Quick Recipe Version (TL;DR)

  • Yield: 4 servings
  • Prep Time: 20 minutes
  • Cook Time: 20 minutes
  • Total Time: 40 minutes

Quick Ingredients

  • 1 1/2 cups jasmine rice + 2 1/4 cups water
  • 1 lb flank or sirloin steak, thinly sliced across the grain
  • Marinade: 1 tbsp low-sodium soy sauce, 1 tbsp cornstarch, 1 tsp Shaoxing wine (or dry sherry), 1/4 tsp baking soda, 1/2 tsp black pepper, 1 tsp neutral oil
  • 2 medium bell peppers (1 red, 1 green), sliced; 1 medium yellow onion, sliced
  • 3 garlic cloves, minced; 1 tbsp fresh ginger, minced
  • Sauce: 1/2 cup low-sodium beef broth, 3 tbsp low-sodium soy sauce, 1 tbsp dark soy, 1 tbsp oyster sauce, 1 tbsp rice vinegar, 1 1/2 tsp freshly ground black pepper, 1 tsp brown sugar, 2 tsp cornstarch, 1 tsp toasted sesame oil
  • 3 tbsp neutral oil (canola/peanut)
  • 1 tbsp toasted sesame seeds; 2 scallions, thinly sliced

Do This

  • 1) Cook rice: Rinse; simmer 1 1/2 cups rice with 2 1/4 cups water, covered, 18 minutes.
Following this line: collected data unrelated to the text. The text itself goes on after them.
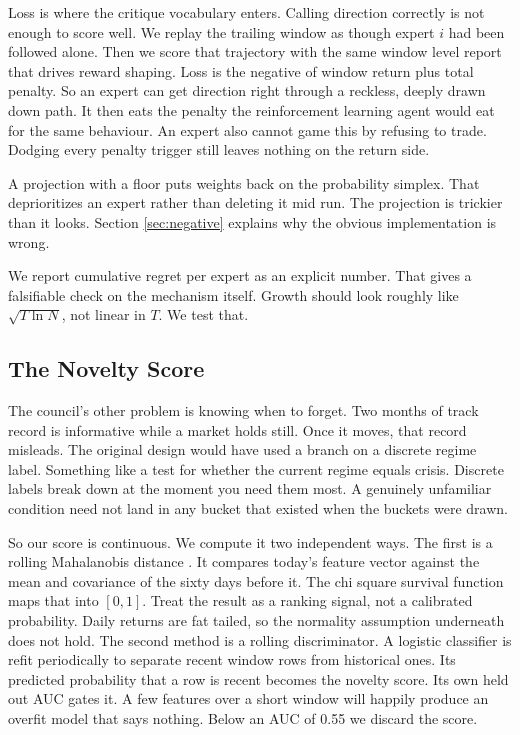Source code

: \documentclass[conference]{IEEEtran}
\begin{document}
Loss is where the critique vocabulary enters. Calling direction correctly is not enough to score well. We replay the trailing window as though expert $i$ had been followed alone. Then we score that trajectory with the same window level report that drives reward shaping. Loss is the negative of window return plus total penalty. So an expert can get direction right through a reckless, deeply drawn down path. It then eats the penalty the reinforcement learning agent would eat for the same behaviour. An expert also cannot game this by refusing to trade. Dodging every penalty trigger still leaves nothing on the return side.

A projection with a floor puts weights back on the probability simplex. That deprioritizes an expert rather than deleting it mid run. The projection is trickier than it looks. Section \ref{sec:negative} explains why the obvious implementation is wrong.

We report cumulative regret per expert as an explicit number. That gives a falsifiable check on the mechanism itself. Growth should look roughly like $\sqrt{T \ln N}$, not linear in $T$. We test that.

\subsection{The Novelty Score}

The council's other problem is knowing when to forget. Two months of track record is informative while a market holds still. Once it moves, that record misleads. The original design would have used a branch on a discrete regime label. Something like a test for whether the current regime equals crisis. Discrete labels break down at the moment you need them most. A genuinely unfamiliar condition need not land in any bucket that existed when the buckets were drawn.

So our score is continuous. We compute it two independent ways. The first is a rolling Mahalanobis distance \cite{mahalanobis1936generalized}. It compares today's feature vector against the mean and covariance of the sixty days before it. The chi square survival function maps that into $[0,1]$. Treat the result as a ranking signal, not a calibrated probability. Daily returns are fat tailed, so the normality assumption underneath does not hold. The second method is a rolling discriminator. A logistic classifier is refit periodically to separate recent window rows from historical ones. Its predicted probability that a row is recent becomes the novelty score. Its own held out AUC gates it. A few features over a short window will happily produce an overfit model that says nothing. Below an AUC of 0.55 we discard the score.
\end{document}
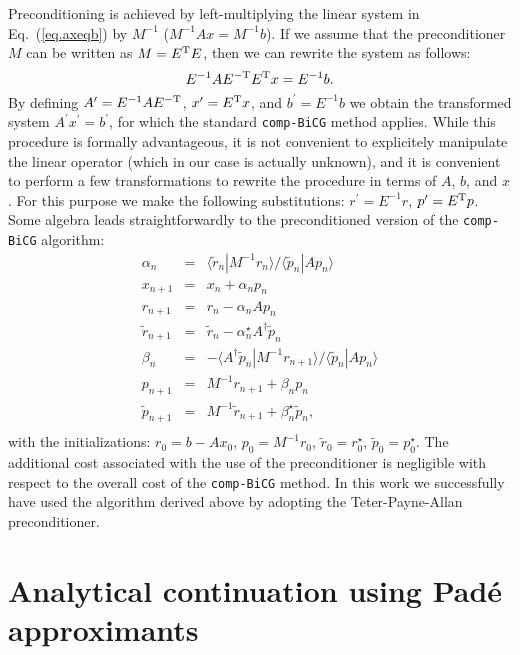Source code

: \documentclass[twocolumn,prb,showpacs,superscriptaddress]{revtex4}
\def\>{\rangle}
\def\<{\langle}
\def\rt{\tilde{r}}
\def\pt{\tilde{p}}
\begin{document}
Preconditioning is achieved by left-multiplying the linear system in Eq.\ (\ref{eq.axeqb}) 
by $M^{-1}$ ($M^{-1}Ax=M^{-1}b$). If we assume that the preconditioner $M$ can be 
written as $M=E^{\rm T}E$, then we can rewrite the system as follows:
  \begin{equation}
  E^{-1}AE^{-{\rm T}} E^{\rm T}x = E^{-1}b.
  \end{equation}
By defining $A^\prime=E^{-1}AE^{-{\rm T}}$, $x^\prime=E^{\rm T}x$, and $b^\prime=E^{-1}b$
we obtain the transformed system $A^\prime x^\prime=b^\prime$, for which the
standard {\tt comp-BiCG} method applies.
While this procedure is formally advantageous, it is not convenient to explicitely
manipulate the linear operator (which in our case is actually unknown), and it is
convenient to perform a few transformations to rewrite the procedure in terms of
$A$, $b$, and $x$. For this purpose we make the following substitutions:
$r^\prime = E^{-1}r$, $p^\prime=E^{\rm T} p$. Some algebra leads straightforwardly
to the preconditioned version of the {\tt comp-BiCG} algorithm:
  \begin{eqnarray}
  \alpha_n & = & \<\rt_n|M^{-1}r_n\>/\<\pt_n|Ap_n\> \nonumber \\ \nonumber
  x_{n+1} & = & x_n + \alpha_n p_n \\ \nonumber
  r_{n+1} & = & r_n - \alpha_n Ap_n \\ \nonumber
  \rt_{n+1} & = & \rt_n - \alpha_n^\star A^\dagger \pt_n \\ \nonumber
  \beta_n & = & - \<A^\dagger\pt_n|M^{-1}r_{n+1}\>/\<\pt_n|Ap_n\> \\ \nonumber
  p_{n+1} & = & M^{-1}r_{n+1} + \beta_n p_n \\ \nonumber
  \pt_{n+1} & = & M^{-1}\rt_{n+1} + \beta_n^\star \pt_n, \\ \nonumber
  \end{eqnarray}
with the initializations: $r_0=b-Ax_0$, $p_0=M^{-1}r_0$, $\rt_0=r_0^\star$,
$\pt_0=p_0^\star$.
The additional cost associated with the use of the preconditioner is negligible
with respect to the overall cost of the {\tt comp-BiCG} method.
In this work we successfully have used the algorithm derived above by adopting the
Teter-Payne-Allan preconditioner.\cite{tpa}

\section{Analytical continuation using Pad\'e approximants}
\end{document}

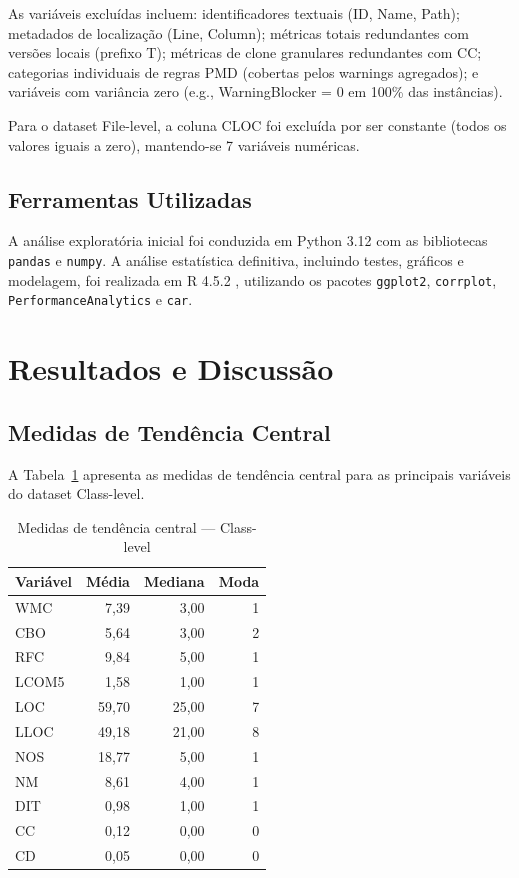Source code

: \documentclass[12pt]{article}
\begin{document}
As variáveis excluídas incluem: identificadores textuais (ID, Name, Path); metadados de localização (Line, Column); métricas totais redundantes com versões locais (prefixo T); métricas de clone granulares redundantes com CC; categorias individuais de regras PMD (cobertas pelos warnings agregados); e variáveis com variância zero (e.g., WarningBlocker = 0 em 100\% das instâncias).

Para o dataset File-level, a coluna CLOC foi excluída por ser constante (todos os valores iguais a zero), mantendo-se 7 variáveis numéricas.

\subsection{Ferramentas Utilizadas}

A análise exploratória inicial foi conduzida em Python 3.12 com as bibliotecas \texttt{pandas} e \texttt{numpy}. A análise estatística definitiva, incluindo testes, gráficos e modelagem, foi realizada em R 4.5.2 \cite{rcoreteam2024}, utilizando os pacotes \texttt{ggplot2}, \texttt{corrplot}, \texttt{PerformanceAnalytics} e \texttt{car}.

\section{Resultados e Discussão} \label{sec:resultados}

\subsection{Medidas de Tendência Central}

A Tabela~\ref{tab:tendencia_class} apresenta as medidas de tendência central para as principais variáveis do dataset Class-level.

\begin{table}[H]
\centering
\caption{Medidas de tendência central --- Class-level}
\label{tab:tendencia_class}
\small
\begin{tabular}{lrrr}
\toprule
\textbf{Variável} & \textbf{Média} & \textbf{Mediana} & \textbf{Moda} \\
\midrule
WMC   & 7,39   & 3,00   & 1 \\
CBO   & 5,64   & 3,00   & 2 \\
RFC   & 9,84   & 5,00   & 1 \\
LCOM5 & 1,58   & 1,00   & 1 \\
LOC   & 59,70  & 25,00  & 7 \\
LLOC  & 49,18  & 21,00  & 8 \\
NOS   & 18,77  & 5,00   & 1 \\
NM    & 8,61   & 4,00   & 1 \\
DIT   & 0,98   & 1,00   & 1 \\
CC    & 0,12   & 0,00   & 0 \\
CD    & 0,05   & 0,00   & 0 \\
\bottomrule
\end{tabular}
\end{table}
\end{document}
Rest 10 minutes.
  • 2) Marinate beef 15–30 minutes with soy, cornstarch, wine, baking soda, pepper, and oil.
  • 3) Stir sauce ingredients together; keep the cornstarch fully dissolved.
  • 4) Heat a wok or 12-inch skillet on high (~2–3 minutes). Sear beef in 2 batches with 1 tbsp oil per batch, 1–2 minutes total. Transfer out.
  • 5) Add 1 tbsp oil; stir-fry peppers and onion 2–3 minutes. Add garlic and ginger 30 seconds.
  • 6) Return beef; pour in sauce. Toss 1–2 minutes until glossy and thick. Finish with sesame oil.
  • 7) Serve over hot rice; garnish with sesame seeds, scallions, and extra black pepper.

Why You’ll Love This Recipe

  • Restaurant-style sear at home: tender beef with smoky edges and vibrant, crisp-tender peppers.
  • Big peppery flavor: a glossy soy–black pepper sauce that balances savory, sweet, and tangy.
  • Weeknight-friendly: 40 minutes, one pan for the stir-fry, and pantry staples do the heavy lifting.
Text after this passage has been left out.